Goal of the exercise:
Go line by line through the records below. Copy whichever lines contain the string "della".
::: Exercise inputs :::
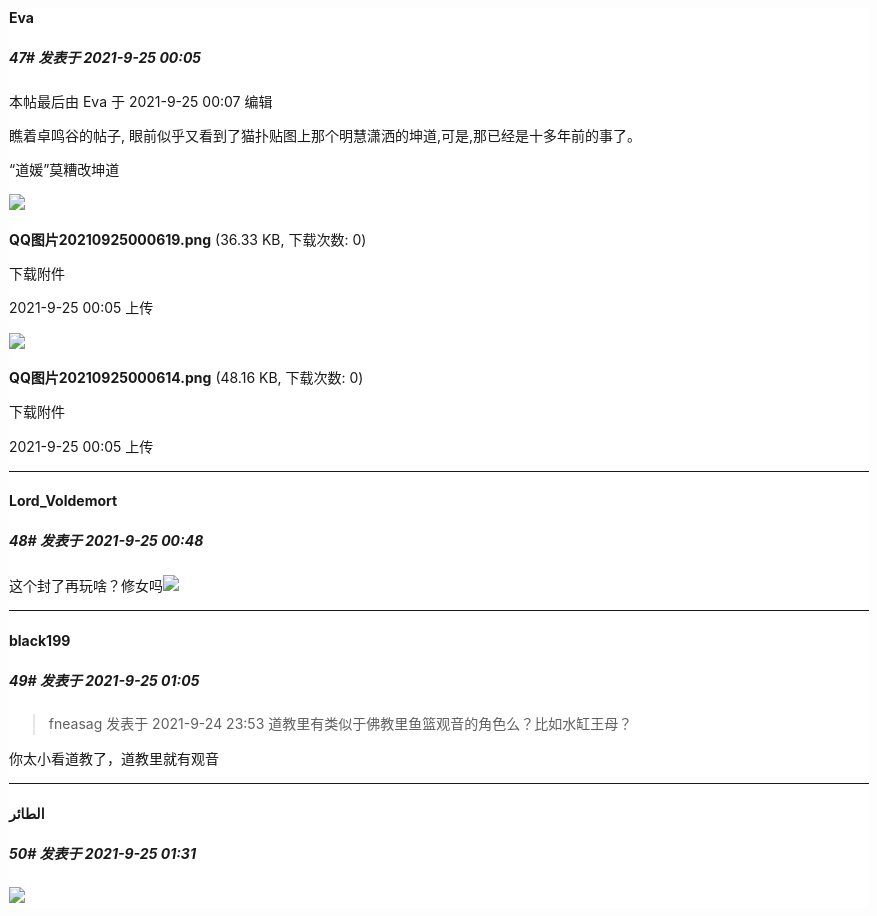 ####  Eva  
##### 47#       发表于 2021-9-25 00:05


 本帖最后由 Eva 于 2021-9-25 00:07 编辑 

瞧着卓鸣谷的帖子, 眼前似乎又看到了猫扑贴图上那个明慧潇洒的坤道,可是,那已经是十多年前的事了。

“道媛”莫糟改坤道


<img src="https://img.saraba1st.com/forum/202109/25/000507pymt2eviusilr1rl.png" referrerpolicy="no-referrer">


<strong>QQ图片20210925000619.png</strong> (36.33 KB, 下载次数: 0)

下载附件

2021-9-25 00:05 上传


<img src="https://img.saraba1st.com/forum/202109/25/000517m2lmynatnultz5ee.png" referrerpolicy="no-referrer">


<strong>QQ图片20210925000614.png</strong> (48.16 KB, 下载次数: 0)

下载附件

2021-9-25 00:05 上传


*****

####  Lord_Voldemort  
##### 48#       发表于 2021-9-25 00:48


这个封了再玩啥？修女吗<img src="https://static.saraba1st.com/image/smiley/face2017/045.png" referrerpolicy="no-referrer">


*****

####  black199  
##### 49#       发表于 2021-9-25 01:05


<blockquote>fneasag 发表于 2021-9-24 23:53
道教里有类似于佛教里鱼篮观音的角色么？比如水缸王母？</blockquote>
你太小看道教了，道教里就有观音


*****

####  الطائر  
##### 50#       发表于 2021-9-25 01:31


<img src="https://img.saraba1st.com/forum/202109/25/013037gutsbjehphcqbm6j.jpg" referrerpolicy="no-referrer">

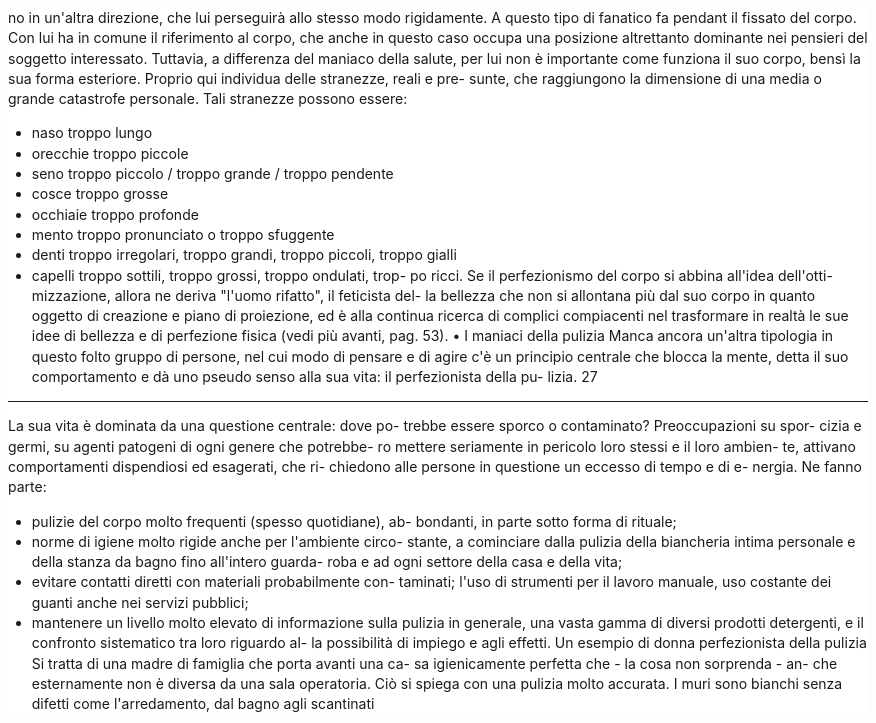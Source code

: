 
no in un'altra direzione, che lui perseguirà allo stesso modo 
rigidamente. 
A questo tipo di fanatico fa pendant il fissato del corpo. 
Con lui ha in comune il riferimento al corpo, che anche in 
questo caso occupa una posizione altrettanto dominante nei 
pensieri del soggetto interessato. 
Tuttavia, a differenza del maniaco della salute, per lui non 
è importante come funziona il suo corpo, bensì la sua forma 
esteriore. Proprio qui individua delle stranezze, reali e pre-
sunte, che raggiungono la dimensione di una media o grande 
catastrofe personale. Tali stranezze possono essere: 
- naso troppo lungo 
- orecchie troppo piccole 
- seno troppo piccolo / troppo grande / troppo pendente 
- cosce troppo grosse 
- occhiaie troppo profonde 
- mento troppo pronunciato o troppo sfuggente 
- denti troppo irregolari, troppo grandi, troppo piccoli, 
troppo gialli 
- capelli troppo sottili, troppo grossi, troppo ondulati, trop-
po ricci. 
Se il perfezionismo del corpo si abbina all'idea dell'otti-
mizzazione, allora ne deriva "l'uomo rifatto", il feticista del-
la bellezza che non si allontana più dal suo corpo in quanto 
oggetto di creazione e piano di proiezione, ed è alla continua 
ricerca di complici compiacenti nel trasformare in realtà le 
sue idee di bellezza e di perfezione fisica (vedi più avanti, 
pag. 53). 
• I maniaci della pulizia 
Manca ancora un'altra tipologia in questo folto gruppo di 
persone, nel cui modo di pensare e di agire c'è un principio 
centrale che blocca la mente, detta il suo comportamento e 
dà uno pseudo senso alla sua vita: il perfezionista della pu-
lizia. 
27 

---

La sua vita è dominata da una questione centrale: dove po-
trebbe essere sporco o contaminato? Preoccupazioni su spor-
cizia e germi, su agenti patogeni di ogni genere che potrebbe-
ro mettere seriamente in pericolo loro stessi e il loro ambien-
te, attivano comportamenti dispendiosi ed esagerati, che ri-
chiedono alle persone in questione un eccesso di tempo e di e-
nergia. Ne fanno parte: 
- pulizie del corpo molto frequenti (spesso quotidiane), ab-
bondanti, in parte sotto forma di rituale; 
- norme di igiene molto rigide anche per l'ambiente circo-
stante, a cominciare dalla pulizia della biancheria intima 
personale e della stanza da bagno fino all'intero guarda-
roba e ad ogni settore della casa e della vita; 
- evitare contatti diretti con materiali probabilmente con-
taminati; l'uso di strumenti per il lavoro manuale, uso 
costante dei guanti anche nei servizi pubblici; 
- mantenere un livello molto elevato di informazione sulla 
pulizia in generale, una vasta gamma di diversi prodotti 
detergenti, e il confronto sistematico tra loro riguardo al-
la possibilità di impiego e agli effetti. 
Un esempio di donna perfezionista della pulizia 
Si tratta di una madre di famiglia che porta avanti una ca-
sa igienicamente perfetta che - la cosa non sorprenda - an-
che esternamente non è diversa da una sala operatoria. Ciò 
si spiega con una pulizia molto accurata. I muri sono bianchi 
senza difetti come l'arredamento, dal bagno agli scantinati 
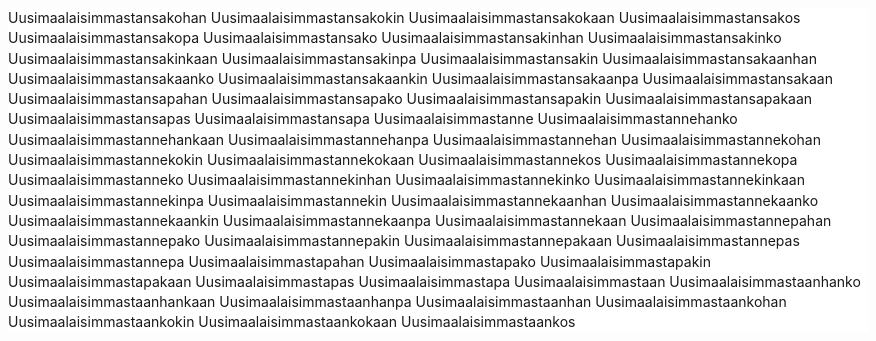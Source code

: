 Uusimaalaisimmastansakohan
Uusimaalaisimmastansakokin
Uusimaalaisimmastansakokaan
Uusimaalaisimmastansakos
Uusimaalaisimmastansakopa
Uusimaalaisimmastansako
Uusimaalaisimmastansakinhan
Uusimaalaisimmastansakinko
Uusimaalaisimmastansakinkaan
Uusimaalaisimmastansakinpa
Uusimaalaisimmastansakin
Uusimaalaisimmastansakaanhan
Uusimaalaisimmastansakaanko
Uusimaalaisimmastansakaankin
Uusimaalaisimmastansakaanpa
Uusimaalaisimmastansakaan
Uusimaalaisimmastansapahan
Uusimaalaisimmastansapako
Uusimaalaisimmastansapakin
Uusimaalaisimmastansapakaan
Uusimaalaisimmastansapas
Uusimaalaisimmastansapa
Uusimaalaisimmastanne
Uusimaalaisimmastannehanko
Uusimaalaisimmastannehankaan
Uusimaalaisimmastannehanpa
Uusimaalaisimmastannehan
Uusimaalaisimmastannekohan
Uusimaalaisimmastannekokin
Uusimaalaisimmastannekokaan
Uusimaalaisimmastannekos
Uusimaalaisimmastannekopa
Uusimaalaisimmastanneko
Uusimaalaisimmastannekinhan
Uusimaalaisimmastannekinko
Uusimaalaisimmastannekinkaan
Uusimaalaisimmastannekinpa
Uusimaalaisimmastannekin
Uusimaalaisimmastannekaanhan
Uusimaalaisimmastannekaanko
Uusimaalaisimmastannekaankin
Uusimaalaisimmastannekaanpa
Uusimaalaisimmastannekaan
Uusimaalaisimmastannepahan
Uusimaalaisimmastannepako
Uusimaalaisimmastannepakin
Uusimaalaisimmastannepakaan
Uusimaalaisimmastannepas
Uusimaalaisimmastannepa
Uusimaalaisimmastapahan
Uusimaalaisimmastapako
Uusimaalaisimmastapakin
Uusimaalaisimmastapakaan
Uusimaalaisimmastapas
Uusimaalaisimmastapa
Uusimaalaisimmastaan
Uusimaalaisimmastaanhanko
Uusimaalaisimmastaanhankaan
Uusimaalaisimmastaanhanpa
Uusimaalaisimmastaanhan
Uusimaalaisimmastaankohan
Uusimaalaisimmastaankokin
Uusimaalaisimmastaankokaan
Uusimaalaisimmastaankos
:::
Reply:
Tuttavia, a differenza del maniaco della salute, per lui non 
• I maniaci della pulizia 
dà uno pseudo senso alla sua vita: il perfezionista della pu-
stante, a cominciare dalla pulizia della biancheria intima 
personale e della stanza da bagno fino all'intero guarda-
roba e ad ogni settore della casa e della vita; 
Un esempio di donna perfezionista della pulizia 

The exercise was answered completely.